In the U.S., AIDS was only recognized in 1981, when symptoms of the disease were noticed among gay men in California. Dugas — a homosexual Canadian flight attendant — was named “patient zero” in a 1987 book written by the San Francisco-based reporter Randy Shilts. This was because of a misinterpretation of the label given to him three years ago the U.S. Centers for Disease Control — Patient O (the letter, not the number), which was meant to signify that he was from “out of California.”
“With the CDC’s accidental coining of this term, and Shilts’s well-honed storytelling instincts, you can see the consolidation of an ‘infectious’ formula that would become central to the way many would make sense of later epidemics,” McKay said. “We hope this research will give researchers, journalists and the public pause before using the term Patient Zero. The phrase carries many meanings and a freighted history, and has seldom pointed to what its users have intended.”
So how did researchers discover that Dugas was not the one who brought AIDS to the U.S.? By using an innovative molecular technique that allowed them to recover genetic material from 40-year-old serum samples and using them to assemble eight complete HIV genetic codes.

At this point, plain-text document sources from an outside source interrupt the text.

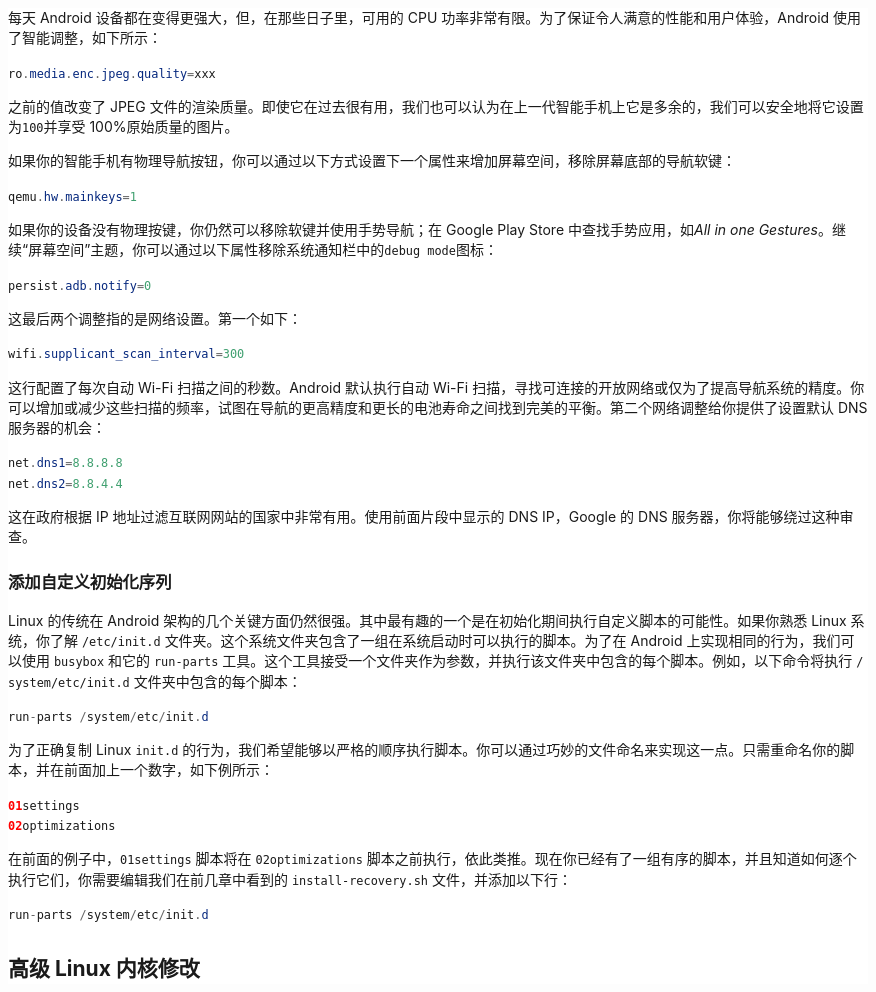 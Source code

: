 每天 Android 设备都在变得更强大，但，在那些日子里，可用的 CPU 功率非常有限。为了保证令人满意的性能和用户体验，Android 使用了智能调整，如下所示：

```java
ro.media.enc.jpeg.quality=xxx
```

之前的值改变了 JPEG 文件的渲染质量。即使它在过去很有用，我们也可以认为在上一代智能手机上它是多余的，我们可以安全地将它设置为`100`并享受 100%原始质量的图片。

如果你的智能手机有物理导航按钮，你可以通过以下方式设置下一个属性来增加屏幕空间，移除屏幕底部的导航软键：

```java
qemu.hw.mainkeys=1
```

如果你的设备没有物理按键，你仍然可以移除软键并使用手势导航；在 Google Play Store 中查找手势应用，如*All in one Gestures*。继续“屏幕空间”主题，你可以通过以下属性移除系统通知栏中的`debug mode`图标：

```java
persist.adb.notify=0
```

这最后两个调整指的是网络设置。第一个如下：

```java
wifi.supplicant_scan_interval=300
```

这行配置了每次自动 Wi-Fi 扫描之间的秒数。Android 默认执行自动 Wi-Fi 扫描，寻找可连接的开放网络或仅为了提高导航系统的精度。你可以增加或减少这些扫描的频率，试图在导航的更高精度和更长的电池寿命之间找到完美的平衡。第二个网络调整给你提供了设置默认 DNS 服务器的机会：

```java
net.dns1=8.8.8.8
net.dns2=8.8.4.4
```

这在政府根据 IP 地址过滤互联网网站的国家中非常有用。使用前面片段中显示的 DNS IP，Google 的 DNS 服务器，你将能够绕过这种审查。

### 添加自定义初始化序列

Linux 的传统在 Android 架构的几个关键方面仍然很强。其中最有趣的一个是在初始化期间执行自定义脚本的可能性。如果你熟悉 Linux 系统，你了解 `/etc/init.d` 文件夹。这个系统文件夹包含了一组在系统启动时可以执行的脚本。为了在 Android 上实现相同的行为，我们可以使用 `busybox` 和它的 `run-parts` 工具。这个工具接受一个文件夹作为参数，并执行该文件夹中包含的每个脚本。例如，以下命令将执行 `/system/etc/init.d` 文件夹中包含的每个脚本：

```java
run-parts /system/etc/init.d
```

为了正确复制 Linux `init.d` 的行为，我们希望能够以严格的顺序执行脚本。你可以通过巧妙的文件命名来实现这一点。只需重命名你的脚本，并在前面加上一个数字，如下例所示：

```java
01settings
02optimizations
```

在前面的例子中，`01settings` 脚本将在 `02optimizations` 脚本之前执行，依此类推。现在你已经有了一组有序的脚本，并且知道如何逐个执行它们，你需要编辑我们在前几章中看到的 `install-recovery.sh` 文件，并添加以下行：

```java
run-parts /system/etc/init.d
```

## 高级 Linux 内核修改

Doing so provided them enough information to create a family tree of the virus, which, in turn, enabled them to chart its history. This revealed that once HIV had crossed the Atlantic from Africa, it quickly spread through the Caribbean and soon entered the U.S., where New York City became the most critical hub for the epidemic in the country the 1970s — predating the earliest cases in California, which grabbed headlines in the 1980s.
“In New York City, the virus encountered a population that was like dry tinder, causing the epidemic to burn hotter and faster and infecting enough people that it grabs the world's attention for the first time,” lead author Michael Worobey from the University of Arizona said in a statement. “Our analysis shows that the outbreaks in California that first caused people to ring the alarm bells and led to the discovery of AIDS were really just offshoots of the earlier outbreak that we see in New York City.”